THE RECORDS: Begin
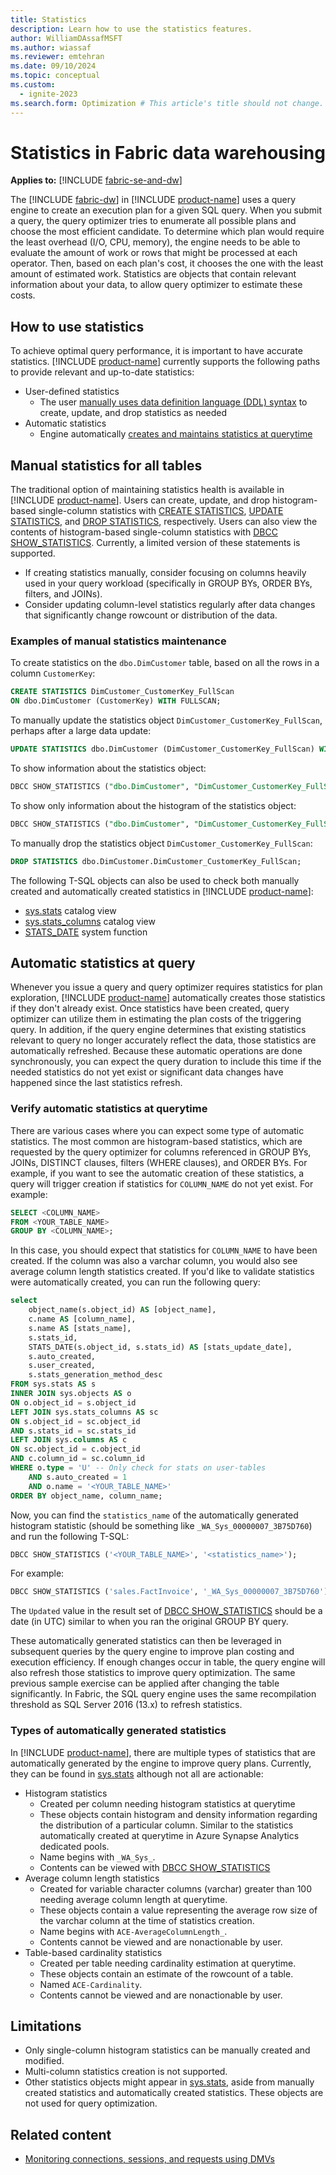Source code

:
 ```yaml
---
title: Statistics
description: Learn how to use the statistics features.
author: WilliamDAssafMSFT
ms.author: wiassaf
ms.reviewer: emtehran
ms.date: 09/10/2024
ms.topic: conceptual
ms.custom:
  - ignite-2023
ms.search.form: Optimization # This article's title should not change. If so, contact engineering.
---
```

# Statistics in Fabric data warehousing

**Applies to:** [!INCLUDE [fabric-se-and-dw](includes/applies-to-version/fabric-se-and-dw.md)]

The [!INCLUDE [fabric-dw](includes/fabric-dw.md)] in [!INCLUDE [product-name](../includes/product-name.md)] uses a query engine to create an execution plan for a given SQL query. When you submit a query, the query optimizer tries to enumerate all possible plans and choose the most efficient candidate. To determine which plan would require the least overhead (I/O, CPU, memory), the engine needs to be able to evaluate the amount of work or rows that might be processed at each operator. Then, based on each plan's cost, it chooses the one with the least amount of estimated work. Statistics are objects that contain relevant information about your data, to allow query optimizer to estimate these costs.

## How to use statistics

To achieve optimal query performance, it is important to have accurate statistics. [!INCLUDE [product-name](../includes/product-name.md)] currently supports the following paths to provide relevant and up-to-date statistics:

- User-defined statistics
    - The user [manually uses data definition language (DDL) syntax](#manual-statistics-for-all-tables) to create, update, and drop statistics as needed
- Automatic statistics
    - Engine automatically [creates and maintains statistics at querytime](#automatic-statistics-at-query)

## Manual statistics for all tables

The traditional option of maintaining statistics health is available in [!INCLUDE [product-name](../includes/product-name.md)]. Users can create, update, and drop histogram-based single-column statistics with [CREATE STATISTICS](/sql/t-sql/statements/create-statistics-transact-sql?view=fabric&preserve-view=true), [UPDATE STATISTICS](/sql/t-sql/statements/update-statistics-transact-sql?view=fabric&preserve-view=true), and [DROP STATISTICS](/sql/t-sql/statements/drop-statistics-transact-sql?view=fabric&preserve-view=true), respectively. Users can also view the contents of histogram-based single-column statistics with [DBCC SHOW_STATISTICS](/sql/t-sql/database-console-commands/dbcc-show-statistics-transact-sql?view=fabric&preserve-view=true). Currently, a limited version of these statements is supported. 

- If creating statistics manually, consider focusing on columns heavily used in your query workload (specifically in GROUP BYs, ORDER BYs, filters, and JOINs).
- Consider updating column-level statistics regularly after data changes that significantly change rowcount or distribution of the data.

### Examples of manual statistics maintenance

To create statistics on the `dbo.DimCustomer` table, based on all the rows in a column `CustomerKey`:

```sql
CREATE STATISTICS DimCustomer_CustomerKey_FullScan
ON dbo.DimCustomer (CustomerKey) WITH FULLSCAN;
```

To manually update the statistics object `DimCustomer_CustomerKey_FullScan`, perhaps after a large data update:

```sql
UPDATE STATISTICS dbo.DimCustomer (DimCustomer_CustomerKey_FullScan) WITH FULLSCAN;  
```

To show information about the statistics object:

```sql
DBCC SHOW_STATISTICS ("dbo.DimCustomer", "DimCustomer_CustomerKey_FullScan");
```

To show only information about the histogram of the statistics object:

```sql
DBCC SHOW_STATISTICS ("dbo.DimCustomer", "DimCustomer_CustomerKey_FullScan") WITH HISTOGRAM;
```

To manually drop the statistics object `DimCustomer_CustomerKey_FullScan`:

```sql
DROP STATISTICS dbo.DimCustomer.DimCustomer_CustomerKey_FullScan;
```

The following T-SQL objects can also be used to check both manually created and automatically created statistics in [!INCLUDE [product-name](../includes/product-name.md)]:

- [sys.stats](/sql/relational-databases/system-catalog-views/sys-stats-transact-sql?view=fabric&preserve-view=true) catalog view
- [sys.stats_columns](/sql/relational-databases/system-catalog-views/sys-stats-columns-transact-sql?view=fabric&preserve-view=true) catalog view
- [STATS_DATE](/sql/t-sql/functions/stats-date-transact-sql?view=fabric&preserve-view=true) system function

## Automatic statistics at query

Whenever you issue a query and query optimizer requires statistics for plan exploration, [!INCLUDE [product-name](../includes/product-name.md)] automatically creates those statistics if they don't already exist. Once statistics have been created, query optimizer can utilize them in estimating the plan costs of the triggering query. In addition, if the query engine determines that existing statistics relevant to query no longer accurately reflect the data, those statistics are automatically refreshed. Because these automatic operations are done synchronously, you can expect the query duration to include this time if the needed statistics do not yet exist or significant data changes have happened since the last statistics refresh. 

### <a id="to-verify-automatic-statistics-at-querytime"></a> Verify automatic statistics at querytime

There are various cases where you can expect some type of automatic statistics. The most common are histogram-based statistics, which are requested by the query optimizer for columns referenced in GROUP BYs, JOINs, DISTINCT clauses, filters (WHERE clauses), and ORDER BYs. For example, if you want to see the automatic creation of these statistics, a query will trigger creation if statistics for `COLUMN_NAME` do not yet exist. For example:

```sql
SELECT <COLUMN_NAME>
FROM <YOUR_TABLE_NAME>
GROUP BY <COLUMN_NAME>;
```

In this case, you should expect that statistics for `COLUMN_NAME` to have been created. If the column was also a varchar column, you would also see average column length statistics created. If you'd like to validate statistics were automatically created, you can run the following query:

```sql
select
    object_name(s.object_id) AS [object_name],
    c.name AS [column_name],
    s.name AS [stats_name],
    s.stats_id,
    STATS_DATE(s.object_id, s.stats_id) AS [stats_update_date], 
    s.auto_created,
    s.user_created,
    s.stats_generation_method_desc 
FROM sys.stats AS s 
INNER JOIN sys.objects AS o 
ON o.object_id = s.object_id 
LEFT JOIN sys.stats_columns AS sc 
ON s.object_id = sc.object_id 
AND s.stats_id = sc.stats_id 
LEFT JOIN sys.columns AS c 
ON sc.object_id = c.object_id 
AND c.column_id = sc.column_id
WHERE o.type = 'U' -- Only check for stats on user-tables
    AND s.auto_created = 1
    AND o.name = '<YOUR_TABLE_NAME>'
ORDER BY object_name, column_name;
```


Now, you can find the `statistics_name` of the automatically generated histogram statistic (should be something like `_WA_Sys_00000007_3B75D760`) and run the following T-SQL:

```sql
DBCC SHOW_STATISTICS ('<YOUR_TABLE_NAME>', '<statistics_name>');
```

For example:

```sql
DBCC SHOW_STATISTICS ('sales.FactInvoice', '_WA_Sys_00000007_3B75D760');
```

The `Updated` value in the result set of [DBCC SHOW_STATISTICS](/sql/t-sql/database-console-commands/dbcc-show-statistics-transact-sql?view=fabric&preserve-view=true) should be a date (in UTC) similar to when you ran the original GROUP BY query.

These automatically generated statistics can then be leveraged in subsequent queries by the query engine to improve plan costing and execution efficiency. If enough changes occur in table, the query engine will also refresh those statistics to improve query optimization. The same previous sample exercise can be applied after changing the table significantly. In Fabric, the SQL query engine uses the same recompilation threshold as SQL Server 2016 (13.x) to refresh statistics.

### Types of automatically generated statistics

In [!INCLUDE [product-name](../includes/product-name.md)], there are multiple types of statistics that are automatically generated by the engine to improve query plans. Currently, they can be found in [sys.stats](/sql/relational-databases/system-catalog-views/sys-stats-transact-sql?view=fabric&preserve-view=true) although not all are actionable:

- Histogram statistics
    - Created per column needing histogram statistics at querytime
    - These objects contain histogram and density information regarding the distribution of a particular column. Similar to the statistics automatically created at querytime in Azure Synapse Analytics dedicated pools.
    - Name begins with `_WA_Sys_`.
    - Contents can be viewed with [DBCC SHOW_STATISTICS](/sql/t-sql/database-console-commands/dbcc-show-statistics-transact-sql?view=fabric&preserve-view=true)
- Average column length statistics
    - Created for variable character columns (varchar) greater than 100 needing average column length at querytime.
    - These objects contain a value representing the average row size of the varchar column at the time of statistics creation.
    - Name begins with `ACE-AverageColumnLength_`.
    - Contents cannot be viewed and are nonactionable by user.
- Table-based cardinality statistics
    - Created per table needing cardinality estimation at querytime.
    - These objects contain an estimate of the rowcount of a table.
    - Named `ACE-Cardinality`.
    - Contents cannot be viewed and are nonactionable by user.

## Limitations

- Only single-column histogram statistics can be manually created and modified.
- Multi-column statistics creation is not supported.
- Other statistics objects might appear in [sys.stats](/sql/relational-databases/system-catalog-views/sys-stats-transact-sql?view=fabric&preserve-view=true), aside from manually created statistics and automatically created statistics. These objects are not used for query optimization.

## Related content

- [Monitoring connections, sessions, and requests using DMVs](monitor-using-dmv.md)
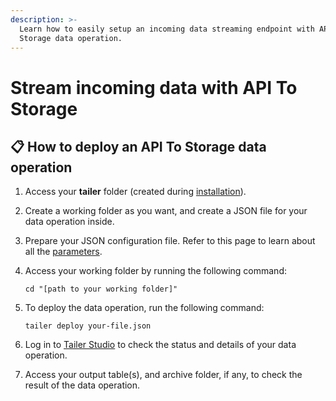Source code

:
 ```yaml
---
description: >-
  Learn how to easily setup an incoming data streaming endpoint with API To
  Storage data operation.
---
```


# Stream incoming data with API To Storage



## **📋 How to deploy an API To Storage data operation**

1. Access your **tailer** folder (created during [installation](../../getting-started/install-tailer-sdk.md)).
2. Create a working folder as you want, and create a JSON file for your data operation inside.
3. Prepare your JSON configuration file. Refer to this page to learn about all the [parameters](../load-data-with-storage-to-tables/storage-to-tables-configuration-file.md).
4.  Access your working folder by running the following command:

    ```
    cd "[path to your working folder]"
    ```
5.  To deploy the data operation, run the following command:

    ```
    tailer deploy your-file.json
    ```
6. Log in to [Tailer Studio](https://studio.tailer.ai) to check the status and details of your data operation.
7. Access your output table(s), and archive folder, if any, to check the result of the data operation.
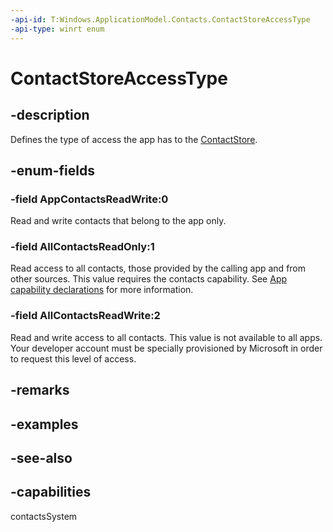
 ```yaml
---
-api-id: T:Windows.ApplicationModel.Contacts.ContactStoreAccessType
-api-type: winrt enum
---
```


<!-- Enumeration syntax
public enum Windows.ApplicationModel.Contacts.ContactStoreAccessType : int
-->

# ContactStoreAccessType

## -description
Defines the type of access the app has to the [ContactStore](contactstore.md).

## -enum-fields
### -field AppContactsReadWrite:0
Read and write contacts that belong to the app only.

### -field AllContactsReadOnly:1
Read access to all contacts, those provided by the calling app and from other sources. This value requires the contacts capability. See [App capability declarations](https://msdn.microsoft.com/library/25b18ba5-e584-4537-9f19-bb2c8c52dfe1) for more information.

### -field AllContactsReadWrite:2
Read and write access to all contacts. This value is not available to all apps. Your developer account must be specially provisioned by Microsoft in order to request this level of access.


## -remarks

## -examples

## -see-also

## -capabilities
contactsSystem
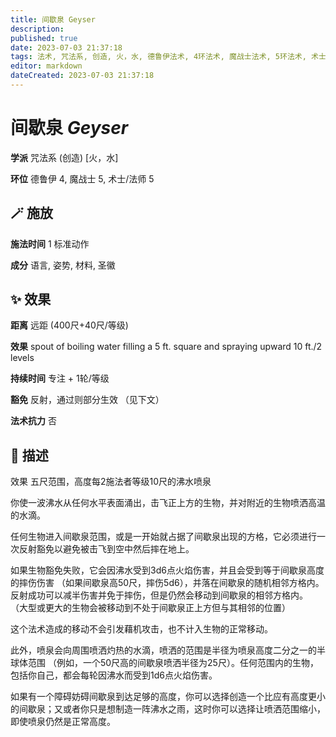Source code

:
 ```yaml
---
title: 间歇泉 Geyser
description: 
published: true
date: 2023-07-03 21:37:18
tags: 法术, 咒法系, 创造, 火，水, 德鲁伊法术, 4环法术, 魔战士法术, 5环法术, 术士/法师法术
editor: markdown
dateCreated: 2023-07-03 21:37:18
---
```


# **间歇泉** *Geyser*

**学派** 咒法系 (创造) \[火，水\] 

**环位** 德鲁伊 4, 魔战士 5, 术士/法师 5

## 🪄 施放

**施法时间** 1 标准动作

**成分** 语言, 姿势, 材料, 圣徽

## ✨ 效果  

**距离** 远距 (400尺+40尺/等级) 

**效果** spout of boiling water filling a 5 ft. square and spraying upward 10 ft./2 levels 

**持续时间** 专注 + 1轮/等级 

**豁免** 反射，通过则部分生效 （见下文）

**法术抗力** 否

## 📖 描述

效果              五尺范围，高度每2施法者等级10尺的沸水喷泉

你使一波沸水从任何水平表面涌出，击飞正上方的生物，并对附近的生物喷洒高温的水滴。

任何生物进入间歇泉范围，或是一开始就占据了间歇泉出现的方格，它必须进行一次反射豁免以避免被击飞到空中然后摔在地上。

如果生物豁免失败，它会因沸水受到3d6点火焰伤害，并且会受到等于间歇泉高度的摔伤伤害 （如果间歇泉高50尺，摔伤5d6），并落在间歇泉的随机相邻方格内。反射成功可以减半伤害并免于摔伤，但是仍然会移动到间歇泉的相邻方格内。 （大型或更大的生物会被移动到不处于间歇泉正上方但与其相邻的位置）

这个法术造成的移动不会引发藉机攻击，也不计入生物的正常移动。

此外，喷泉会向周围喷洒灼热的水滴，喷洒的范围是半径为喷泉高度二分之一的半球体范围 （例如，一个50尺高的间歇泉喷洒半径为25尺）。任何范围内的生物，包括你自己，都会每轮因沸水而受到1d6点火焰伤害。

如果有一个障碍妨碍间歇泉到达足够的高度，你可以选择创造一个比应有高度更小的间歇泉；又或者你只是想制造一阵沸水之雨，这时你可以选择让喷洒范围缩小，即使喷泉仍然是正常高度。
    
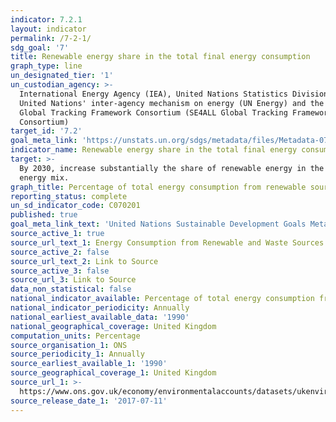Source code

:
 ```yaml
---
indicator: 7.2.1
layout: indicator
permalink: /7-2-1/
sdg_goal: '7'
title: Renewable energy share in the total final energy consumption
graph_type: line
un_designated_tier: '1'
un_custodian_agency: >-
  International Energy Agency (IEA), United Nations Statistics Division (UNSD),
  United Nations' inter-agency mechanism on energy (UN Energy) and the SE4ALL
  Global Tracking Framework Consortium (SE4ALL Global Tracking Framework
  Consortium)
target_id: '7.2'
goal_meta_link: 'https://unstats.un.org/sdgs/metadata/files/Metadata-07-02-01.pdf'
indicator_name: Renewable energy share in the total final energy consumption.
target: >-
  By 2030, increase substantially the share of renewable energy in the global
  energy mix.
graph_title: Percentage of total energy consumption from renewable sources.
reporting_status: complete
un_sd_indicator_code: C070201
published: true
goal_meta_link_text: 'United Nations Sustainable Development Goals Metadata: 7.2.1'
source_active_1: true
source_url_text_1: Energy Consumption from Renewable and Waste Sources
source_active_2: false
source_url_text_2: Link to Source
source_active_3: false
source_url_3: Link to Source
data_non_statistical: false
national_indicator_available: Percentage of total energy consumption from renewable sources.
national_indicator_periodicity: Annually
national_earliest_available_data: '1990'
national_geographical_coverage: United Kingdom
computation_units: Percentage
source_organisation_1: ONS
source_periodicity_1: Annually
source_earliest_available_1: '1990'
source_geographical_coverage_1: United Kingdom
source_url_1: >-
  https://www.ons.gov.uk/economy/environmentalaccounts/datasets/ukenvironmentalaccountsenergyconsumptionfromrenewableandwastesources
source_release_date_1: '2017-07-11'
---
```

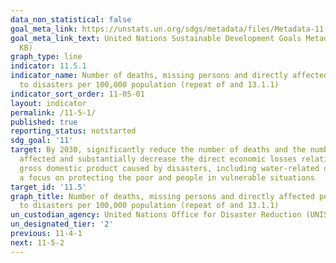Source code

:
 ```yaml
---
data_non_statistical: false
goal_meta_link: https://unstats.un.org/sdgs/metadata/files/Metadata-11-05-01.pdf
goal_meta_link_text: United Nations Sustainable Development Goals Metadata (PDF 224
  KB)
graph_type: line
indicator: 11.5.1
indicator_name: Number of deaths, missing persons and directly affected persons attributed
  to disasters per 100,000 population (repeat of and 13.1.1)
indicator_sort_order: 11-05-01
layout: indicator
permalink: /11-5-1/
published: true
reporting_status: notstarted
sdg_goal: '11'
target: By 2030, significantly reduce the number of deaths and the number of people
  affected and substantially decrease the direct economic losses relative to global
  gross domestic product caused by disasters, including water-related disasters, with
  a focus on protecting the poor and people in vulnerable situations
target_id: '11.5'
graph_title: Number of deaths, missing persons and directly affected persons attributed
  to disasters per 100,000 population (repeat of and 13.1.1)
un_custodian_agency: United Nations Office for Disaster Reduction (UNISDR)
un_designated_tier: '2'
previous: 11-4-1
next: 11-5-2
---
```

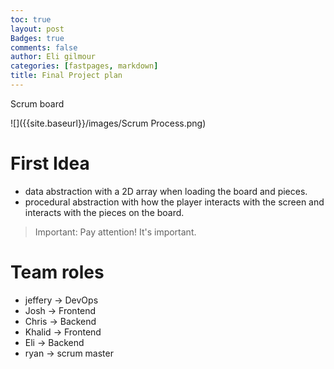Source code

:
 ```yaml
---
toc: true
layout: post
Badges: true
comments: false
author: Eli gilmour
categories: [fastpages, markdown]
title: Final Project plan
---
```


Scrum board

![]({{site.baseurl}}/images/Scrum Process.png)

# First Idea
- data abstraction with a 2D array when loading the board and pieces.
- procedural abstraction with how the player interacts with the screen and interacts with the pieces on the board.

> Important: Pay attention! It's important.

# Team roles
- jeffery -> DevOps
- Josh -> Frontend
- Chris -> Backend
- Khalid -> Frontend
- Eli -> Backend
- ryan -> scrum master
THE RECORDS: End
* AIM OF THE TASK
Every line above with the string "description" in it needs to be copied.

* FINISHED EXERCISE
description: Learn how to use the statistics features.
description: >-
## -description
description: 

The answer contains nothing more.